Marines Recall Body Armor After Quality Is Questioned
The Marine Corps is recalling 5,277 combat vests issued to troops in Iraq, Afghanistan and the East African nation of Djibouti after a newspaper article raised concerns that they had failed a test to determine whether they could stop a bullet.
The Marines said in a statement that they were recalling the vests to alleviate any doubts caused by a Marine Corps Times article published Monday, although service officials said they did not believe the vests were faulty.
Several vests manufactured by Point Blank Body Armor Inc., based in Pompano Beach, Fla., fell short of the Marines’ standards during testing in 2004, said Capt. Jeff Landis, a Marine Corps spokesman.
Most Point Blank vests passed the tests, but the Marine liaison to Point Blank recommended that the service reject thousands of vests in the production lots of those that failed, according to 2004 memos obtained by the Marine Corps Times and posted on the Internet.
The Marines tested vests from those lots again at another test range, and they passed, Landis said.
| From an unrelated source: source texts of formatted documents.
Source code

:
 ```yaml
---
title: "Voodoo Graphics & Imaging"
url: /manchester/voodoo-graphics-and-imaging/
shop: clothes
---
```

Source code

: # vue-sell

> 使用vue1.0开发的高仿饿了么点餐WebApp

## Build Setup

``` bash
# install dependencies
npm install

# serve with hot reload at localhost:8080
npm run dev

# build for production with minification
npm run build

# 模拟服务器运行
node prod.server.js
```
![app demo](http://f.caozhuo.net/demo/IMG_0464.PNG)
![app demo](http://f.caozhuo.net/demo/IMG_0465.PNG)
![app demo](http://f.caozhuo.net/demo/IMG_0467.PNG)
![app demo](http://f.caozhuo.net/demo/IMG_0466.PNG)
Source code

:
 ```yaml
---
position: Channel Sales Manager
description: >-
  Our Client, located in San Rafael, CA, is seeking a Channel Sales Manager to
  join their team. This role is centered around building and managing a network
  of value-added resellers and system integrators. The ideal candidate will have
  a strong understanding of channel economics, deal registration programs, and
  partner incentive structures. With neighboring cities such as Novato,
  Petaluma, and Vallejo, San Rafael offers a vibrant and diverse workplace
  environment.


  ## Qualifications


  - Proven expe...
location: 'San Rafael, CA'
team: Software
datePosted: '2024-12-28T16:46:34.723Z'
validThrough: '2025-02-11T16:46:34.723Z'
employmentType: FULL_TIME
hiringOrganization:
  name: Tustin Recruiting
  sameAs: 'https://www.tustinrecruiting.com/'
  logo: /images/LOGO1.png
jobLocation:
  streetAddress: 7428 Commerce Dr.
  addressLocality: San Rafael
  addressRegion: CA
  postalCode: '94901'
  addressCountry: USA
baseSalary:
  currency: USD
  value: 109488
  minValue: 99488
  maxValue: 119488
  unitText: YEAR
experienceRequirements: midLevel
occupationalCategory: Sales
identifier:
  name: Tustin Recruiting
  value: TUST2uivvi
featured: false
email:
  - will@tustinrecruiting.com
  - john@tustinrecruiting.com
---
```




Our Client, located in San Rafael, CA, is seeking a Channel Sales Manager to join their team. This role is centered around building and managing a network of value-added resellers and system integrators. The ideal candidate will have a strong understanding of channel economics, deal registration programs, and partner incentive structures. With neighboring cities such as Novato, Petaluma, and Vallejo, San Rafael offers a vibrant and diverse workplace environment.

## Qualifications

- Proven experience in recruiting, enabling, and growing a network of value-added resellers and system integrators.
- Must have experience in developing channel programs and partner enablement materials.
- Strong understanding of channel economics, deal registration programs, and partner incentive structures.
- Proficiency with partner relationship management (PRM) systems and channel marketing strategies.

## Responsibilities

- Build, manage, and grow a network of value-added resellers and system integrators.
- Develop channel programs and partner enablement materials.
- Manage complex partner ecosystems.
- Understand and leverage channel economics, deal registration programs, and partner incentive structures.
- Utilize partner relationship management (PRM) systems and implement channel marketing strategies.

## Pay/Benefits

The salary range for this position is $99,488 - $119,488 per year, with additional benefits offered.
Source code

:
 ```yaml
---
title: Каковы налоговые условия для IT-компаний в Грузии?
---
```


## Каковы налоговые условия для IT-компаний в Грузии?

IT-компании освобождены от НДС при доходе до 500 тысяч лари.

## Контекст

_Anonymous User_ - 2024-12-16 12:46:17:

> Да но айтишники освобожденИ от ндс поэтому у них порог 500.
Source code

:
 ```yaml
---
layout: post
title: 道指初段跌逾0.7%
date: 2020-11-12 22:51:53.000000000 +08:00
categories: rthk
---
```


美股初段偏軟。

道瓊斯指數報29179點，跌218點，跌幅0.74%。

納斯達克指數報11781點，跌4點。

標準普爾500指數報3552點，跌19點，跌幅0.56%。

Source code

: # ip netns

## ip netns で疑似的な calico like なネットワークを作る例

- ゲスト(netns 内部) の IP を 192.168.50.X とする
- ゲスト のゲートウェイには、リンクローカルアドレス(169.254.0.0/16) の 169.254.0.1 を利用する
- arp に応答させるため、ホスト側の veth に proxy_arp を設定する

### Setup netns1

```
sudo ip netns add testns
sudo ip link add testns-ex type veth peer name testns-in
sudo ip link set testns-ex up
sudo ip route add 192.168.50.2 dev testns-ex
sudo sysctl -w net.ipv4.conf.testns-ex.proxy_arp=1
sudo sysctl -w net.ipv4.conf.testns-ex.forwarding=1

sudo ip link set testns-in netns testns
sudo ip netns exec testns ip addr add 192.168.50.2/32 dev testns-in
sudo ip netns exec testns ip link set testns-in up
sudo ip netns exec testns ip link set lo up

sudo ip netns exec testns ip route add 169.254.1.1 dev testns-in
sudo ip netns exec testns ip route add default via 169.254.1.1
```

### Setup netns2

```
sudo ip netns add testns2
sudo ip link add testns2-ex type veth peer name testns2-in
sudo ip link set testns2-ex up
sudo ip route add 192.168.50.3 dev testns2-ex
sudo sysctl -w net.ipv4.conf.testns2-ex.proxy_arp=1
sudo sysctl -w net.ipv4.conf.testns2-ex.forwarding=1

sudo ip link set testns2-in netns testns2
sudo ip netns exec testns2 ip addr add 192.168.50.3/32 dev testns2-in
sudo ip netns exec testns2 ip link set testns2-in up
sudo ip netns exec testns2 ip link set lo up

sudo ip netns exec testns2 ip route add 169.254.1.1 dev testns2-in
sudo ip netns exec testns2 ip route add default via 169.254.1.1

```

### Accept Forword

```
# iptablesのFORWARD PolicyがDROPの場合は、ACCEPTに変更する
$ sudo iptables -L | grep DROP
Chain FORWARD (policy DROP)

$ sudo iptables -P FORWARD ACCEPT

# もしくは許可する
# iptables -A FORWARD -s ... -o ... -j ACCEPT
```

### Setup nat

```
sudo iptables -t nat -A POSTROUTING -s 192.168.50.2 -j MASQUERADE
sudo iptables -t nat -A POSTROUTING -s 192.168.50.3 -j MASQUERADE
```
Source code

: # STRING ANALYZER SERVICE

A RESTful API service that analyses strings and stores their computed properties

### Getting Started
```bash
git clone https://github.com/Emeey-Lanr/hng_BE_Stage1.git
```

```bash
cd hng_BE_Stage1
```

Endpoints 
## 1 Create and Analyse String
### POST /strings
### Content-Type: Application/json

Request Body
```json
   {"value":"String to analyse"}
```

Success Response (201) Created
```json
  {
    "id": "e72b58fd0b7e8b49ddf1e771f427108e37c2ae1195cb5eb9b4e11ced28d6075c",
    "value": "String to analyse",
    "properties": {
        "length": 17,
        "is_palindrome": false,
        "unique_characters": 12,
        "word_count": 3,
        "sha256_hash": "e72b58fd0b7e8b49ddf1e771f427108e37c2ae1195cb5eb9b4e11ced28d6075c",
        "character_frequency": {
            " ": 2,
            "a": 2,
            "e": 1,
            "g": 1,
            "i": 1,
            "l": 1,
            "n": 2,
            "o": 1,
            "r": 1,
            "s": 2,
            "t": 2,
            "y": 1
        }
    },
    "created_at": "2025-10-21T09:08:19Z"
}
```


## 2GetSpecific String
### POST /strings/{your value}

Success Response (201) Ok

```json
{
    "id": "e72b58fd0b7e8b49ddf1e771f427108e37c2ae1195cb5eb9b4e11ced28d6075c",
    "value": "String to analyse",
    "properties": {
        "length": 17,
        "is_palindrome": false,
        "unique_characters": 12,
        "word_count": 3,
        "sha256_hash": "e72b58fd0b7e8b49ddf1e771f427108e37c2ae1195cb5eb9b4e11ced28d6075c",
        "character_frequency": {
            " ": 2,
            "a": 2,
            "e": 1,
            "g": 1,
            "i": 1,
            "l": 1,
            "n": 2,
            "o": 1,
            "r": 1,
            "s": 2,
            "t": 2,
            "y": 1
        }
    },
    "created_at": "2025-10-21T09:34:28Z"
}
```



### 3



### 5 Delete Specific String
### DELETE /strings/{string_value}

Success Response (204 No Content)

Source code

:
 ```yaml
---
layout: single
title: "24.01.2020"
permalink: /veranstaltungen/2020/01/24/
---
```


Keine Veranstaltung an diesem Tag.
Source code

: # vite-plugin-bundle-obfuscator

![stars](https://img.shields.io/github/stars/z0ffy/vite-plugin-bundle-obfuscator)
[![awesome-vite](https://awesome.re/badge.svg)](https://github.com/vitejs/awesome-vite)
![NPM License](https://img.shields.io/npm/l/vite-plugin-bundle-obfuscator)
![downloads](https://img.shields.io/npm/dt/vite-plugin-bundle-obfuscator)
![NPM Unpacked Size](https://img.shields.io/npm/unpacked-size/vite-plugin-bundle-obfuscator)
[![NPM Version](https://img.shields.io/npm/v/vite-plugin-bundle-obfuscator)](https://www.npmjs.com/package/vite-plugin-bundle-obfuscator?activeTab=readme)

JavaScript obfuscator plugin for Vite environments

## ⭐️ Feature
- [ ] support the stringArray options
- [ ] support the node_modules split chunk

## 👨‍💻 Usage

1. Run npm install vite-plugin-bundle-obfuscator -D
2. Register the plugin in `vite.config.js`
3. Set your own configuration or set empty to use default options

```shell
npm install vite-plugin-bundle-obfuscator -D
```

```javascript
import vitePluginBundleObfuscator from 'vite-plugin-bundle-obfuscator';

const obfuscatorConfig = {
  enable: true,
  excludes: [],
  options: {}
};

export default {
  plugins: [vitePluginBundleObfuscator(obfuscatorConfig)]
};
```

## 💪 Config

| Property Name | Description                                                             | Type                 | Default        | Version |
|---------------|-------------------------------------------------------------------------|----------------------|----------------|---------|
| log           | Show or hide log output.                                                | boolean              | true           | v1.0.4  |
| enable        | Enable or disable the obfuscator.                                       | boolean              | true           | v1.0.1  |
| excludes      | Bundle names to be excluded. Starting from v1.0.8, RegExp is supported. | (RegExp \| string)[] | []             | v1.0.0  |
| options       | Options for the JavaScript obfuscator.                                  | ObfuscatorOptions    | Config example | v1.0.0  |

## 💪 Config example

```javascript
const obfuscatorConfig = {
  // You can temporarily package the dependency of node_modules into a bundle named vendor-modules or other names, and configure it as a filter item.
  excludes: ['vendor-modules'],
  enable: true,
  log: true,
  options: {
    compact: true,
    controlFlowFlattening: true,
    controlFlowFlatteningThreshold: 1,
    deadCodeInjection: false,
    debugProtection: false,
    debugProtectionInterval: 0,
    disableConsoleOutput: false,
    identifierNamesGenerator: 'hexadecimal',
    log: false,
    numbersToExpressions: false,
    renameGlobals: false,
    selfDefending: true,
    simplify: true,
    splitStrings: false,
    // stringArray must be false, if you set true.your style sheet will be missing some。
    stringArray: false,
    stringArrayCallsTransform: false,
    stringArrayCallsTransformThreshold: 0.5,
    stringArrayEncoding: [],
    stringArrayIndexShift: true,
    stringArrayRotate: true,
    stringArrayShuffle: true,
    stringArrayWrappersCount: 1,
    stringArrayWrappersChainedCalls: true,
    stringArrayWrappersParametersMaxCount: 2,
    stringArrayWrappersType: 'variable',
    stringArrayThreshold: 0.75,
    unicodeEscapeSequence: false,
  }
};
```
Marine officials then issued waivers allowing the vests to be distributed to troops, but decided to recall the vests from the field when they learned of the article.
“Point Blank stands by its products,” said Ish Burks, a spokesman for Point Blank’s parent company, DHB Industries. “The vests are performing in the only test that matters -- live combat. There have been no reported failures in the field.”